Reasons for Cynicism: Why Anna Hazare is Not Gandhi

Hazare has limitations that Gandhi did not have, and that’s putting it mildly. Unlike Gandhi, Hazare is not a deep thinker. Nor is he an educated man. More worrying, he seems to lack the Mahatma’s sense of compassion, good judgment, and ability to lead (and negotiate) without the assistance of a throng of advisers, some of who seem as far removed from Gandhian philosophy as one could possibly be. Hazare also doesn’t seem to mind where he gets his money from. The Ford Foundation, known for tying development assistance programs (foreign aid) to American strategic interests and trade policy goals, is said to have contributed some $400,000 to Hazare’s campaign through one of his aides, Manish Sisodia.

Hazare’s detractors say that he has a soldier’s view of corruption, not that of the spiritual leader he claims to be. He is notorious for advocating the death penalty in the worst cases of corruption, public flogging for ‘un-Godly’ vices such as alcoholism, and even forced vasectomies to curb population growth. He has openly praised Narendra Modi, the current Chief Minister of Gujarat, who is reviled in progressive circles for his neoliberal views on economic policy, hawkish approach to national security, and controversial role in the Gujarat riots of 2002 (he is said to have abetted the killing of Muslims).

As the events at Ramlila unfolded, Hazare’s advisers, or “Team Anna,” managed to keep his tyrannical proclivities in check, though not always his tendency to say outlandish things (at one meeting Hazare proclaimed that if his kidneys failed during the fast, someone in the crowd should give him theirs). Team Anna shrewdly played to his strengths, arguing that he better represents the “common man” than refined dynastic leaders such as Rahul Gandhi, of the ruling Congress party. Yet these efforts worked only to a limited extent. Towards the end of Hazare’s fast, it was quite evident that the self-styled Gandhian was no more palatable to the left-liberal intelligentsia and civil society groups.

If Hazare’s persona is a problem, so is his understanding of “corruption.” One can gather, from his interviews and speeches, that Hazare sees corruption as an outcome of unchecked human greed. There is no further analysis. Gandhi too stressed the importance of personal ethics: “Be the change you want to see in the world,” is one of his best-remembered axioms. But Gandhi’s understanding of why humans err was more profound, his diagnosis more structural. For Gandhi, personal greed had a wider social context, and was also rooted in the unethical choices and practices of the state. Gandhi would surely condemn India’s bitter scourge of corruption, were he alive today. Unlike Hazare, however, he would demand a more systemic answer to a more preliminary question: How did this come to pass?
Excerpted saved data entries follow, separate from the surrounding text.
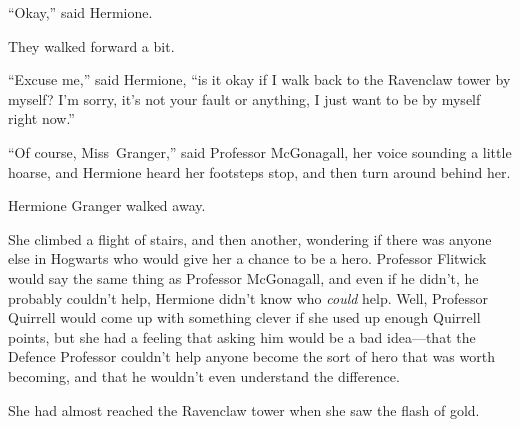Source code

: “Okay,” said Hermione.

They walked forward a bit.

“Excuse me,” said Hermione, “is it okay if I walk back to the Ravenclaw tower by myself? I’m sorry, it’s not your fault or anything, I just want to be by myself right now.”

“Of course, Miss~Granger,” said Professor McGonagall, her voice sounding a little hoarse, and Hermione heard her footsteps stop, and then turn around behind her.

Hermione Granger walked away.

She climbed a flight of stairs, and then another, wondering if there was anyone else in Hogwarts who would give her a chance to be a hero. Professor Flitwick would say the same thing as Professor McGonagall, and even if he didn’t, he probably couldn’t help, Hermione didn’t know who \emph{could} help. Well, Professor Quirrell would come up with something clever if she used up enough Quirrell points, but she had a feeling that asking him would be a bad idea—that the Defence Professor couldn’t help anyone become the sort of hero that was worth becoming, and that he wouldn’t even understand the difference.

She had almost reached the Ravenclaw tower when she saw the flash of gold.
The character of corruption in India has not changed over time, though its magnitude certainly has. Conventional wisdom might suggest that the corruption that afflicts India today is a vestige of the widespread corruption of the state-centred economy, which preceded the liberalizing reforms of 1991. Yet many of the worst cases of corruption in recent years are borne out of deregulation, privatization and the fostering of public-private partnerships – the very processes that were meant to reduce the discretionary powers of public officials. An example is the notorious “2G spectrum scam,” in which cellphone licenses were sold for a fraction of their value, resulting in the loss of a staggering $39 billion to the national exchequer.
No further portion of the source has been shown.